What you need to do
Write out every entry once more, character for character.

- - - -

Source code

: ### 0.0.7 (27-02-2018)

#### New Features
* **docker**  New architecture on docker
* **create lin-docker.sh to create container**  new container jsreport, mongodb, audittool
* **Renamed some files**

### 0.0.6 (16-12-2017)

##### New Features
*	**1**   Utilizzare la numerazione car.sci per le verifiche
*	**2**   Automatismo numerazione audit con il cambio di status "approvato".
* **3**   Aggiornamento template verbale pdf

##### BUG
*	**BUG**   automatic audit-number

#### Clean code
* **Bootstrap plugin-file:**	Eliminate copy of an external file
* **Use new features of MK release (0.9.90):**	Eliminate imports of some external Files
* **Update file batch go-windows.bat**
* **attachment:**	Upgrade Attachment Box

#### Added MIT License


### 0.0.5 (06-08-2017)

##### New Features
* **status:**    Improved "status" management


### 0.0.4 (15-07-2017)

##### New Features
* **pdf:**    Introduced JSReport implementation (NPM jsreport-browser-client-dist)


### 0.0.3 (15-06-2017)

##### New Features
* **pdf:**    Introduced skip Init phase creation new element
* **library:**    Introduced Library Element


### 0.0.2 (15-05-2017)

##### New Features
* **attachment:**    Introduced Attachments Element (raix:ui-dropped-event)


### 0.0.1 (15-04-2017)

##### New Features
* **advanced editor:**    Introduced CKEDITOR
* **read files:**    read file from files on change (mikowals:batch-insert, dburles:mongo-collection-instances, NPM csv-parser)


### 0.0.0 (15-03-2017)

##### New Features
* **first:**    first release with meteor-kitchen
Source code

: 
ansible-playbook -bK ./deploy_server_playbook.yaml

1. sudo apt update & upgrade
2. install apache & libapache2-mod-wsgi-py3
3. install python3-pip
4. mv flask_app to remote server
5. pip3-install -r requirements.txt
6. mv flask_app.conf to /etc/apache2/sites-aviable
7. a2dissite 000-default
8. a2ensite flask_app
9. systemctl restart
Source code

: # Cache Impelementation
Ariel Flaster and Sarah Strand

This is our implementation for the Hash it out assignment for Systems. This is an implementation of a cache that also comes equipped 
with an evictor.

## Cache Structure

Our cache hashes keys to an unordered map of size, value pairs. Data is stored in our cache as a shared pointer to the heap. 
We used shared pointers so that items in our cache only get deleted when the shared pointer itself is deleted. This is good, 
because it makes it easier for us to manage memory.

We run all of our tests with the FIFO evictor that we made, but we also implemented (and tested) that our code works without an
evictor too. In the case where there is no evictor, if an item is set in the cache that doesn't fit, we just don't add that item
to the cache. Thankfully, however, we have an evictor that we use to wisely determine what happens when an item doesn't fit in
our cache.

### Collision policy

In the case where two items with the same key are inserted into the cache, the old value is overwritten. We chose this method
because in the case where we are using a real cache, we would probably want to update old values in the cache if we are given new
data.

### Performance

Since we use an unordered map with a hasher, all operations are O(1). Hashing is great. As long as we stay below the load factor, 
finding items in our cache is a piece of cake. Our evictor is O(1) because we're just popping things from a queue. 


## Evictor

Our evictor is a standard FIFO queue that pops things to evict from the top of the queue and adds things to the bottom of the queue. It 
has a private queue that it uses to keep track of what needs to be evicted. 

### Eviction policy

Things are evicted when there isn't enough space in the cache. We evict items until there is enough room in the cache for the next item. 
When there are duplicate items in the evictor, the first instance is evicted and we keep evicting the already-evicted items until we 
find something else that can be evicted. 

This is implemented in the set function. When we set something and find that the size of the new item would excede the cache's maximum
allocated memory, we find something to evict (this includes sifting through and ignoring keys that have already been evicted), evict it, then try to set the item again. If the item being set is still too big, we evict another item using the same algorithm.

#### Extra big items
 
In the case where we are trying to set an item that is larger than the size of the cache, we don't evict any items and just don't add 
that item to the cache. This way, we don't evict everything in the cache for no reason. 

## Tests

- - - -

Answer to the exercise
Source code

: ### 0.0.7 (27-02-2018)

#### New Features
* **docker**  New architecture on docker
* **create lin-docker.sh to create container**  new container jsreport, mongodb, audittool
* **Renamed some files**

### 0.0.6 (16-12-2017)

##### New Features
*	**1**   Utilizzare la numerazione car.sci per le verifiche
*	**2**   Automatismo numerazione audit con il cambio di status "approvato".
* **3**   Aggiornamento template verbale pdf

##### BUG
*	**BUG**   automatic audit-number

#### Clean code
* **Bootstrap plugin-file:**	Eliminate copy of an external file
* **Use new features of MK release (0.9.90):**	Eliminate imports of some external Files
* **Update file batch go-windows.bat**
* **attachment:**	Upgrade Attachment Box

#### Added MIT License


### 0.0.5 (06-08-2017)

##### New Features
* **status:**    Improved "status" management


### 0.0.4 (15-07-2017)

##### New Features
* **pdf:**    Introduced JSReport implementation (NPM jsreport-browser-client-dist)


### 0.0.3 (15-06-2017)

##### New Features
* **pdf:**    Introduced skip Init phase creation new element
* **library:**    Introduced Library Element


### 0.0.2 (15-05-2017)

##### New Features
* **attachment:**    Introduced Attachments Element (raix:ui-dropped-event)


### 0.0.1 (15-04-2017)

##### New Features
* **advanced editor:**    Introduced CKEDITOR
* **read files:**    read file from files on change (mikowals:batch-insert, dburles:mongo-collection-instances, NPM csv-parser)


### 0.0.0 (15-03-2017)

##### New Features
* **first:**    first release with meteor-kitchen
Source code

: 
ansible-playbook -bK ./deploy_server_playbook.yaml

1. sudo apt update & upgrade
2. install apache & libapache2-mod-wsgi-py3
3. install python3-pip
4. mv flask_app to remote server
5. pip3-install -r requirements.txt
6. mv flask_app.conf to /etc/apache2/sites-aviable
7. a2dissite 000-default
8. a2ensite flask_app
9. systemctl restart
Source code

: # Cache Impelementation
Ariel Flaster and Sarah Strand

This is our implementation for the Hash it out assignment for Systems. This is an implementation of a cache that also comes equipped 
with an evictor.

## Cache Structure

Our cache hashes keys to an unordered map of size, value pairs. Data is stored in our cache as a shared pointer to the heap. 
We used shared pointers so that items in our cache only get deleted when the shared pointer itself is deleted. This is good, 
because it makes it easier for us to manage memory.

We run all of our tests with the FIFO evictor that we made, but we also implemented (and tested) that our code works without an
evictor too. In the case where there is no evictor, if an item is set in the cache that doesn't fit, we just don't add that item
to the cache. Thankfully, however, we have an evictor that we use to wisely determine what happens when an item doesn't fit in
our cache.

### Collision policy

In the case where two items with the same key are inserted into the cache, the old value is overwritten. We chose this method
because in the case where we are using a real cache, we would probably want to update old values in the cache if we are given new
data.

### Performance

Since we use an unordered map with a hasher, all operations are O(1). Hashing is great. As long as we stay below the load factor, 
finding items in our cache is a piece of cake. Our evictor is O(1) because we're just popping things from a queue. 


## Evictor

Our evictor is a standard FIFO queue that pops things to evict from the top of the queue and adds things to the bottom of the queue. It 
has a private queue that it uses to keep track of what needs to be evicted. 

### Eviction policy

Things are evicted when there isn't enough space in the cache. We evict items until there is enough room in the cache for the next item. 
When there are duplicate items in the evictor, the first instance is evicted and we keep evicting the already-evicted items until we 
find something else that can be evicted. 

This is implemented in the set function. When we set something and find that the size of the new item would excede the cache's maximum
allocated memory, we find something to evict (this includes sifting through and ignoring keys that have already been evicted), evict it, then try to set the item again. If the item being set is still too big, we evict another item using the same algorithm.

#### Extra big items
 
In the case where we are trying to set an item that is larger than the size of the cache, we don't evict any items and just don't add 
that item to the cache. This way, we don't evict everything in the cache for no reason. 

## Tests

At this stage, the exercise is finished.